» **TRY IT**
Look for the word "kubectl" in the entries and copy every line where it shows up.

+++ ENTRIES SUPPLIED +++

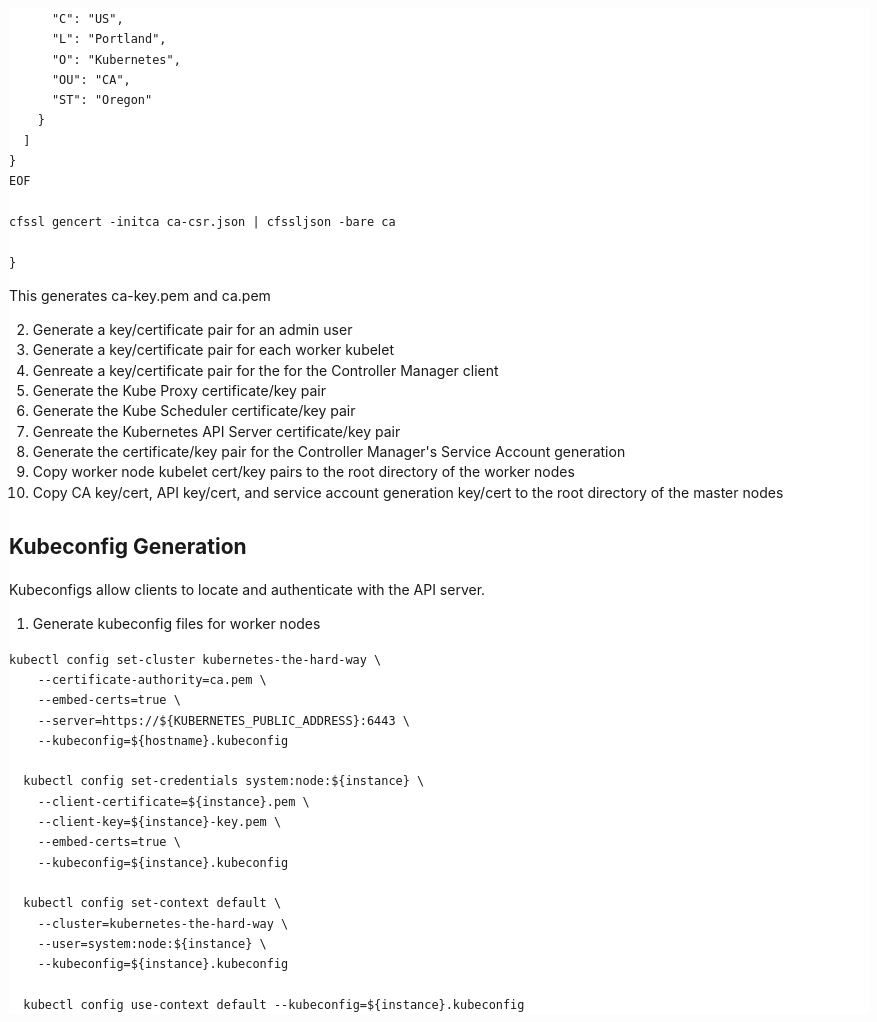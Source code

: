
 ```
      "C": "US",
      "L": "Portland",
      "O": "Kubernetes",
      "OU": "CA",
      "ST": "Oregon"
    }
  ]
}
EOF

cfssl gencert -initca ca-csr.json | cfssljson -bare ca

}
```
This generates ca-key.pem and ca.pem

2. Generate a key/certificate pair for an admin user
3. Generate a key/certificate pair for each worker kubelet
4. Genreate a key/certificate pair for the for the Controller Manager client
5. Generate the Kube Proxy certificate/key pair
6. Generate the Kube Scheduler certificate/key pair
7. Genreate the Kubernetes API Server certificate/key pair
8. Generate the certificate/key pair for the Controller Manager's Service Account generation
9. Copy worker node kubelet cert/key pairs to the root directory of the worker nodes
10. Copy CA key/cert, API key/cert, and service account generation key/cert to the root directory of the master nodes

## Kubeconfig Generation

Kubeconfigs allow clients to locate and authenticate with the API server.

1. Generate kubeconfig files for worker nodes

```
kubectl config set-cluster kubernetes-the-hard-way \
    --certificate-authority=ca.pem \
    --embed-certs=true \
    --server=https://${KUBERNETES_PUBLIC_ADDRESS}:6443 \
    --kubeconfig=${hostname}.kubeconfig

  kubectl config set-credentials system:node:${instance} \
    --client-certificate=${instance}.pem \
    --client-key=${instance}-key.pem \
    --embed-certs=true \
    --kubeconfig=${instance}.kubeconfig

  kubectl config set-context default \
    --cluster=kubernetes-the-hard-way \
    --user=system:node:${instance} \
    --kubeconfig=${instance}.kubeconfig

  kubectl config use-context default --kubeconfig=${instance}.kubeconfig
```
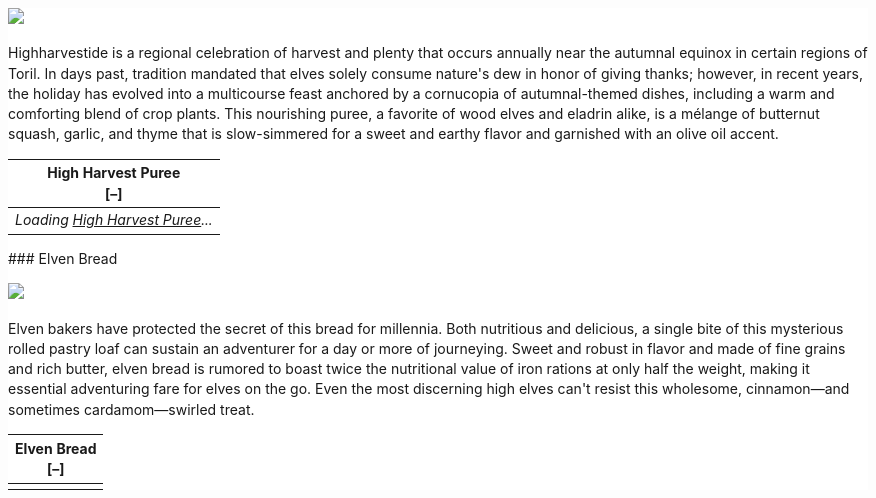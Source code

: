 ![](img/book/HF/elven_logo_hf.webp)

Highharvestide is a regional celebration of harvest and plenty that occurs annually near the autumnal equinox in certain regions of Toril. In days past, tradition mandated that elves solely consume nature's dew in honor of giving thanks; however, in recent years, the holiday has evolved into a multicourse feast anchored by a cornucopia of autumnal-themed dishes, including a warm and comforting blend of crop plants. This nourishing puree, a favorite of wood elves and eladrin alike, is a mélange of butternut squash, garlic, and thyme that is slow-simmered for a sweet and earthy flavor and garnished with an olive oil accent.

<table class="rd__b-special rd__b-data  rd__b-data--stats">
		<thead>
			<tr>
				<th class="rd__data-embed-header ve-text-left" colspan="6" data-rd-data-embed-header="true">
					<div class="w-100 split-v-center">
						<div class="ve-flex-v-center w-100 min-w-0">
							<span class="rd__data-embed-name ve-hidden">High Harvest Puree</span>
							<span class="rd__data-embed-name-expanded ve-text-right pr-2 w-100 "></span>
						</div>
						<span class="rd__data-embed-toggle">[–]</span>
					</div>
				</th>
			</tr>
		</thead><tbody class="" data-rd-embedded-data-render-target="true"><tr>
			<td colspan="6" data-rd-tag="recipe" data-rd-uid="High Harvest Puree|HF" data-rd-page="recipes.html" data-rd-source="HF" data-rd-hash="high%20harvest%20puree_hf" data-rd-name="High Harvest Puree" data-rd-display-name="High Harvest Puree" data-rd-style="" data-rd-entry-data="{}">
				<i>Loading <a href="recipes.html#high%20harvest%20puree_hf"  onmouseover="Renderer.hover.pHandleLinkMouseOver(event, this)" onmouseleave="Renderer.hover.handleLinkMouseLeave(event, this)" onmousemove="Renderer.hover.handleLinkMouseMove(event, this)" onclick="Renderer.hover.handleLinkClick(event, this)" ondragstart="Renderer.hover.handleLinkDragStart(event, this)" data-vet-page="recipes.html" data-vet-source="HF" data-vet-hash="high%20harvest%20puree_hf" ontouchstart="Renderer.hover.handleTouchStart(event, this)" >High Harvest Puree</a>...</i>
				<style onload="Renderer.events.handleLoad_inlineStatblock(this)"></style>
			</td>
		</tr></tbody></table>
### Elven Bread

![](img/recipes/HF/064_Newm_9781984858900_lay_art_r1.webp)

Elven bakers have protected the secret of this bread for millennia. Both nutritious and delicious, a single bite of this mysterious rolled pastry loaf can sustain an adventurer for a day or more of journeying. Sweet and robust in flavor and made of fine grains and rich butter, elven bread is rumored to boast twice the nutritional value of iron rations at only half the weight, making it essential adventuring fare for elves on the go. Even the most discerning high elves can't resist this wholesome, cinnamon—and sometimes cardamom—swirled treat.

<table class="rd__b-special rd__b-data  rd__b-data--stats">
		<thead>
			<tr>
				<th class="rd__data-embed-header ve-text-left" colspan="6" data-rd-data-embed-header="true">
					<div class="w-100 split-v-center">
						<div class="ve-flex-v-center w-100 min-w-0">
							<span class="rd__data-embed-name ve-hidden">Elven Bread</span>
							<span class="rd__data-embed-name-expanded ve-text-right pr-2 w-100 "></span>
						</div>
						<span class="rd__data-embed-toggle">[–]</span>
					</div>
				</th>
			</tr>
		</thead><tbody class="" data-rd-embedded-data-render-target="true"><tr>
			<td colspan="6" data-rd-tag="recipe" data-rd-uid="Elven Bread|HF" data-rd-page="recipes.html" data-rd-source="HF" data-rd-hash="elven%20bread_hf" data-rd-name="Elven Bread" data-rd-display-name="Elven Bread" data-rd-style="" data-rd-entry-data="{}">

+++

» **YOUR RESPONSE**
kubectl config set-cluster kubernetes-the-hard-way \
  kubectl config set-credentials system:node:${instance} \
  kubectl config set-context default \
  kubectl config use-context default --kubeconfig=${instance}.kubeconfig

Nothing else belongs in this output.